◆ TASK DIRECTIONS ◆
Pictures stay out of the copy; set down each line of the listing below exactly.

= = = = =

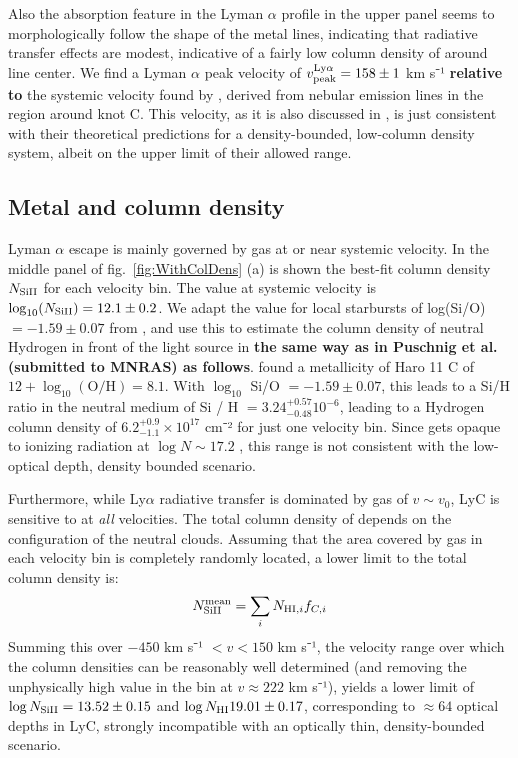 \documentclass[twocolumn, trackchanges]{aastex61}
\begin{document}
Also the absorption feature in the Lyman $\alpha$ profile in the upper
panel seems to morphologically follow the shape of the metal lines,
indicating that radiative transfer effects are modest, indicative of a
fairly low column density of  around line center. We find a
Lyman $\alpha$ peak velocity of
$v_{\rm peak}^{\mathrm{Ly}\alpha} = 158 \pm 1$ km s⁻¹ \textbf{relative to} the 
systemic velocity found by \citet{Sandberg2013}, derived from nebular emission
lines in the region around knot C. This velocity, as it is also
discussed in \citet{Verhamme2015}, is just consistent with their
theoretical predictions for a density-bounded, low-column density
system, albeit on the upper limit of their allowed range.

\subsection{Metal and  column
density}\label{metal-and-column-density}

Lyman $\alpha$ escape is mainly governed by gas at or near systemic
velocity. In the middle panel of fig.~\ref{fig:WithColDens} (a) is shown
the best-fit column density $N_{\rm Si II}$ for each velocity bin. The
value at systemic velocity is $\log_{10}(N_{\rm Si II}) = 12.1 \pm 0.2$.
We adapt the value for local starbursts of log(Si/O) $= -1.59 \pm 0.07$
from \citet{Garnett1995}, and use this to estimate the column density of
neutral Hydrogen in front of the light source in \textbf{the same way as in
Puschnig et al. (submitted to MNRAS) as follows}. \citet{Guseva2012}
found a metallicity of Haro 11 C of $12 + \log_{10}(\text{O/H}) = 8.1$.
With $\log_{10}$ Si/O $= -1.59 \pm 0.07$, this leads to a Si/H ratio in
the neutral medium of Si / H $= 3.24^{+0.57}_{-0.48} 10^{-6}$, leading
to a Hydrogen column density of $6.2^{+0.9}_{-1.1} \times 10^{17}$ cm⁻²
for just one velocity bin. Since  gets opaque to ionizing radiation at
$\log N \sim 17.2$ \citep{Verhamme2015}, this range is not consistent
with the low- optical depth, density bounded scenario.

Furthermore, while Ly$\alpha$ radiative transfer is dominated by gas of
$v \sim v_0$, LyC is sensitive to  at \emph{all}
velocities. The total column density of  depends on the
configuration of the neutral clouds. Assuming that the area covered by
gas in each velocity bin is completely randomly located, a lower limit
to the total column density is:
%
\begin{equation}
\label{NHImean}
N_{\rm Si II}^{\rm mean} = \sum_i N_{\text{HI}, i} f_{C, i}
\end{equation}
%
Summing this over $-450$ km s⁻¹ $< v < 150$ km s⁻¹, the velocity range
over which the column densities can be reasonably well determined (and
removing the unphysically high value in the bin at $v \approx 222$ km
s⁻¹), yields a lower limit of $\log N_{\rm Si II} = 13.52 \pm 0.15$ and
$\log N_{\rm H I} 19.01 \pm 0.17$, corresponding to $\approx 64$ optical
depths in LyC, strongly incompatible with an optically thin,
density-bounded scenario.
\end{document}
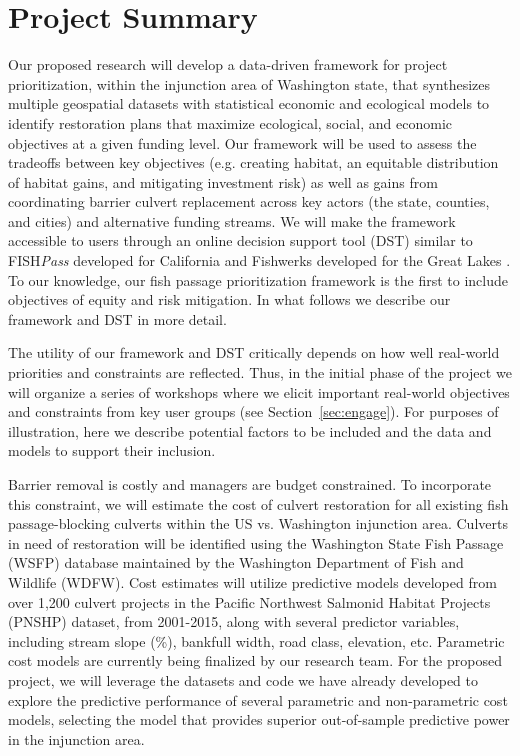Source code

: \documentclass[12pt]{elsarticle}
\begin{document}
\section{Project Summary}\label{sec:summary} %

Our proposed research will develop a data-driven framework for project prioritization, within the injunction area of Washington state, that synthesizes multiple geospatial datasets with statistical economic and ecological models to identify restoration plans that maximize ecological, social, and economic objectives at a given funding level. Our framework will be used to assess the tradeoffs between key objectives (e.g. creating habitat, an equitable distribution of habitat gains, and mitigating investment risk) as well as gains from coordinating barrier culvert replacement across key actors (the state, counties, and cities) and alternative funding streams. We will make the framework accessible to users through an online decision support tool (DST) similar to FISH\emph{Pass} developed for California \citep{optipass2015migratory} and Fishwerks developed for the Great Lakes \citep{moody2017pet}. To our knowledge, our fish passage prioritization framework is the first to include objectives of equity and risk mitigation. In what follows we describe our framework and DST in more detail.

The utility of our framework and DST critically depends on how well real-world priorities and constraints are reflected. Thus, in the initial phase of the project we will organize a series of workshops where we elicit important real-world objectives and constraints from key user groups (see Section~\ref{sec:engage}). For purposes of illustration, here we describe potential factors to be included and the data and models to support their inclusion.   

Barrier removal is costly and managers are budget constrained. To incorporate this constraint, we will estimate the cost of culvert restoration for all existing fish passage-blocking culverts within the US vs. Washington injunction area. Culverts in need of restoration will be identified using the Washington State Fish Passage (WSFP) database maintained by the Washington Department of Fish and Wildlife (WDFW). Cost estimates will utilize predictive models developed from over 1,200 culvert projects in the Pacific Northwest Salmonid Habitat Projects (PNSHP) dataset, from 2001-2015, along with several predictor variables, including stream slope (\%), bankfull width, road class, elevation, etc. Parametric cost models are currently being finalized by our research team. For the proposed project, we will leverage the datasets and code we have already developed to explore the predictive performance of several parametric and non-parametric cost models, selecting the model that provides superior out-of-sample predictive power in the injunction area.
\end{document}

= = = = =

◆ TASK RESPONSE ◆
 \documentclass[twocolumn, trackchanges]{aastex61}
\begin{document}
Also the absorption feature in the Lyman $\alpha$ profile in the upper
panel seems to morphologically follow the shape of the metal lines,
indicating that radiative transfer effects are modest, indicative of a
fairly low column density of  around line center. We find a
Lyman $\alpha$ peak velocity of
$v_{\rm peak}^{\mathrm{Ly}\alpha} = 158 \pm 1$ km s⁻¹ \textbf{relative to} the 
systemic velocity found by \citet{Sandberg2013}, derived from nebular emission
lines in the region around knot C. This velocity, as it is also
discussed in \citet{Verhamme2015}, is just consistent with their
theoretical predictions for a density-bounded, low-column density
system, albeit on the upper limit of their allowed range.

\subsection{Metal and  column
density}\label{metal-and-column-density}

Lyman $\alpha$ escape is mainly governed by gas at or near systemic
velocity. In the middle panel of fig.~\ref{fig:WithColDens} (a) is shown
the best-fit column density $N_{\rm Si II}$ for each velocity bin. The
value at systemic velocity is $\log_{10}(N_{\rm Si II}) = 12.1 \pm 0.2$.
We adapt the value for local starbursts of log(Si/O) $= -1.59 \pm 0.07$
from \citet{Garnett1995}, and use this to estimate the column density of
neutral Hydrogen in front of the light source in \textbf{the same way as in
Puschnig et al. (submitted to MNRAS) as follows}. \citet{Guseva2012}
found a metallicity of Haro 11 C of $12 + \log_{10}(\text{O/H}) = 8.1$.
With $\log_{10}$ Si/O $= -1.59 \pm 0.07$, this leads to a Si/H ratio in
the neutral medium of Si / H $= 3.24^{+0.57}_{-0.48} 10^{-6}$, leading
to a Hydrogen column density of $6.2^{+0.9}_{-1.1} \times 10^{17}$ cm⁻²
for just one velocity bin. Since  gets opaque to ionizing radiation at
$\log N \sim 17.2$ \citep{Verhamme2015}, this range is not consistent
with the low- optical depth, density bounded scenario.

Furthermore, while Ly$\alpha$ radiative transfer is dominated by gas of
$v \sim v_0$, LyC is sensitive to  at \emph{all}
velocities. The total column density of  depends on the
configuration of the neutral clouds. Assuming that the area covered by
gas in each velocity bin is completely randomly located, a lower limit
to the total column density is:
%
\begin{equation}
\label{NHImean}
N_{\rm Si II}^{\rm mean} = \sum_i N_{\text{HI}, i} f_{C, i}
\end{equation}
%
Summing this over $-450$ km s⁻¹ $< v < 150$ km s⁻¹, the velocity range
over which the column densities can be reasonably well determined (and
removing the unphysically high value in the bin at $v \approx 222$ km
s⁻¹), yields a lower limit of $\log N_{\rm Si II} = 13.52 \pm 0.15$ and
$\log N_{\rm H I} 19.01 \pm 0.17$, corresponding to $\approx 64$ optical
depths in LyC, strongly incompatible with an optically thin,
density-bounded scenario.
\end{document}
Source code

: \documentclass[12pt]{elsarticle}
\begin{document}
\section{Project Summary}\label{sec:summary} %

Our proposed research will develop a data-driven framework for project prioritization, within the injunction area of Washington state, that synthesizes multiple geospatial datasets with statistical economic and ecological models to identify restoration plans that maximize ecological, social, and economic objectives at a given funding level. Our framework will be used to assess the tradeoffs between key objectives (e.g. creating habitat, an equitable distribution of habitat gains, and mitigating investment risk) as well as gains from coordinating barrier culvert replacement across key actors (the state, counties, and cities) and alternative funding streams. We will make the framework accessible to users through an online decision support tool (DST) similar to FISH\emph{Pass} developed for California \citep{optipass2015migratory} and Fishwerks developed for the Great Lakes \citep{moody2017pet}. To our knowledge, our fish passage prioritization framework is the first to include objectives of equity and risk mitigation. In what follows we describe our framework and DST in more detail.

The utility of our framework and DST critically depends on how well real-world priorities and constraints are reflected. Thus, in the initial phase of the project we will organize a series of workshops where we elicit important real-world objectives and constraints from key user groups (see Section~\ref{sec:engage}). For purposes of illustration, here we describe potential factors to be included and the data and models to support their inclusion.   

Barrier removal is costly and managers are budget constrained. To incorporate this constraint, we will estimate the cost of culvert restoration for all existing fish passage-blocking culverts within the US vs. Washington injunction area. Culverts in need of restoration will be identified using the Washington State Fish Passage (WSFP) database maintained by the Washington Department of Fish and Wildlife (WDFW). Cost estimates will utilize predictive models developed from over 1,200 culvert projects in the Pacific Northwest Salmonid Habitat Projects (PNSHP) dataset, from 2001-2015, along with several predictor variables, including stream slope (\%), bankfull width, road class, elevation, etc. Parametric cost models are currently being finalized by our research team. For the proposed project, we will leverage the datasets and code we have already developed to explore the predictive performance of several parametric and non-parametric cost models, selecting the model that provides superior out-of-sample predictive power in the injunction area.
\end{document}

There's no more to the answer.